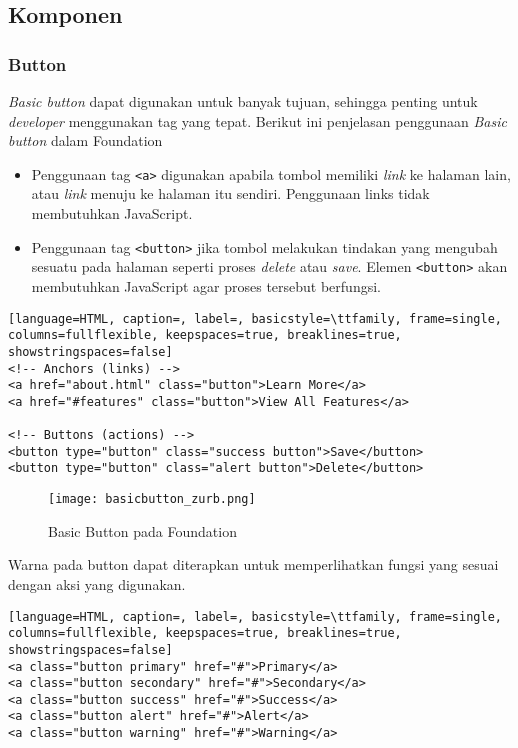 \subsection{Komponen}
 
\subsubsection{Button}
\textit{Basic button} dapat digunakan untuk banyak tujuan, sehingga penting untuk \textit{developer} menggunakan tag yang tepat. Berikut ini penjelasan penggunaan \textit{Basic button} dalam Foundation
\begin{itemize}
  \item Penggunaan tag \texttt{<a>} digunakan apabila tombol memiliki \textit{link} ke halaman lain, atau \textit{link} menuju ke halaman itu sendiri. Penggunaan links tidak membutuhkan JavaScript.
  \item Penggunaan tag \texttt{<button>} jika tombol melakukan tindakan yang mengubah sesuatu pada halaman seperti proses \textit{delete} atau \textit{save}. Elemen \texttt{<button>} akan membutuhkan JavaScript agar proses tersebut berfungsi. 
\end{itemize}

\begin{lstlisting}[language=HTML, caption=, label=, basicstyle=\ttfamily, frame=single, columns=fullflexible, keepspaces=true, breaklines=true, showstringspaces=false] 
<!-- Anchors (links) -->
<a href="about.html" class="button">Learn More</a>
<a href="#features" class="button">View All Features</a>

<!-- Buttons (actions) -->
<button type="button" class="success button">Save</button>
<button type="button" class="alert button">Delete</button>
\end{lstlisting}

\begin{figure} [H]
	\centering  
	\texttt{[image: basicbutton\_zurb.png]}  
	\caption{Basic Button pada Foundation}
\end{figure}

\noindent Warna pada button dapat diterapkan untuk memperlihatkan fungsi yang sesuai dengan aksi yang digunakan.
\begin{lstlisting}[language=HTML, caption=, label=, basicstyle=\ttfamily, frame=single, columns=fullflexible, keepspaces=true, breaklines=true, showstringspaces=false] 
<a class="button primary" href="#">Primary</a>
<a class="button secondary" href="#">Secondary</a>
<a class="button success" href="#">Success</a>
<a class="button alert" href="#">Alert</a>
<a class="button warning" href="#">Warning</a>
\end{lstlisting}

........

No pictures go in the copy. Set down all the data exactly.

 \subsection{Komponen}
 
\subsubsection{Button}
\textit{Basic button} dapat digunakan untuk banyak tujuan, sehingga penting untuk \textit{developer} menggunakan tag yang tepat. Berikut ini penjelasan penggunaan \textit{Basic button} dalam Foundation
\begin{itemize}
  \item Penggunaan tag \texttt{<a>} digunakan apabila tombol memiliki \textit{link} ke halaman lain, atau \textit{link} menuju ke halaman itu sendiri. Penggunaan links tidak membutuhkan JavaScript.
  \item Penggunaan tag \texttt{<button>} jika tombol melakukan tindakan yang mengubah sesuatu pada halaman seperti proses \textit{delete} atau \textit{save}. Elemen \texttt{<button>} akan membutuhkan JavaScript agar proses tersebut berfungsi. 
\end{itemize}

\begin{lstlisting}[language=HTML, caption=, label=, basicstyle=\ttfamily, frame=single, columns=fullflexible, keepspaces=true, breaklines=true, showstringspaces=false] 
<!-- Anchors (links) -->
<a href="about.html" class="button">Learn More</a>
<a href="#features" class="button">View All Features</a>

<!-- Buttons (actions) -->
<button type="button" class="success button">Save</button>
<button type="button" class="alert button">Delete</button>
\end{lstlisting}

\begin{figure} [H]
	\centering  
	\texttt{[image: basicbutton\_zurb.png]}  
	\caption{Basic Button pada Foundation}
\end{figure}

\noindent Warna pada button dapat diterapkan untuk memperlihatkan fungsi yang sesuai dengan aksi yang digunakan.
\begin{lstlisting}[language=HTML, caption=, label=, basicstyle=\ttfamily, frame=single, columns=fullflexible, keepspaces=true, breaklines=true, showstringspaces=false] 
<a class="button primary" href="#">Primary</a>
<a class="button secondary" href="#">Secondary</a>
<a class="button success" href="#">Success</a>
<a class="button alert" href="#">Alert</a>
<a class="button warning" href="#">Warning</a>
\end{lstlisting}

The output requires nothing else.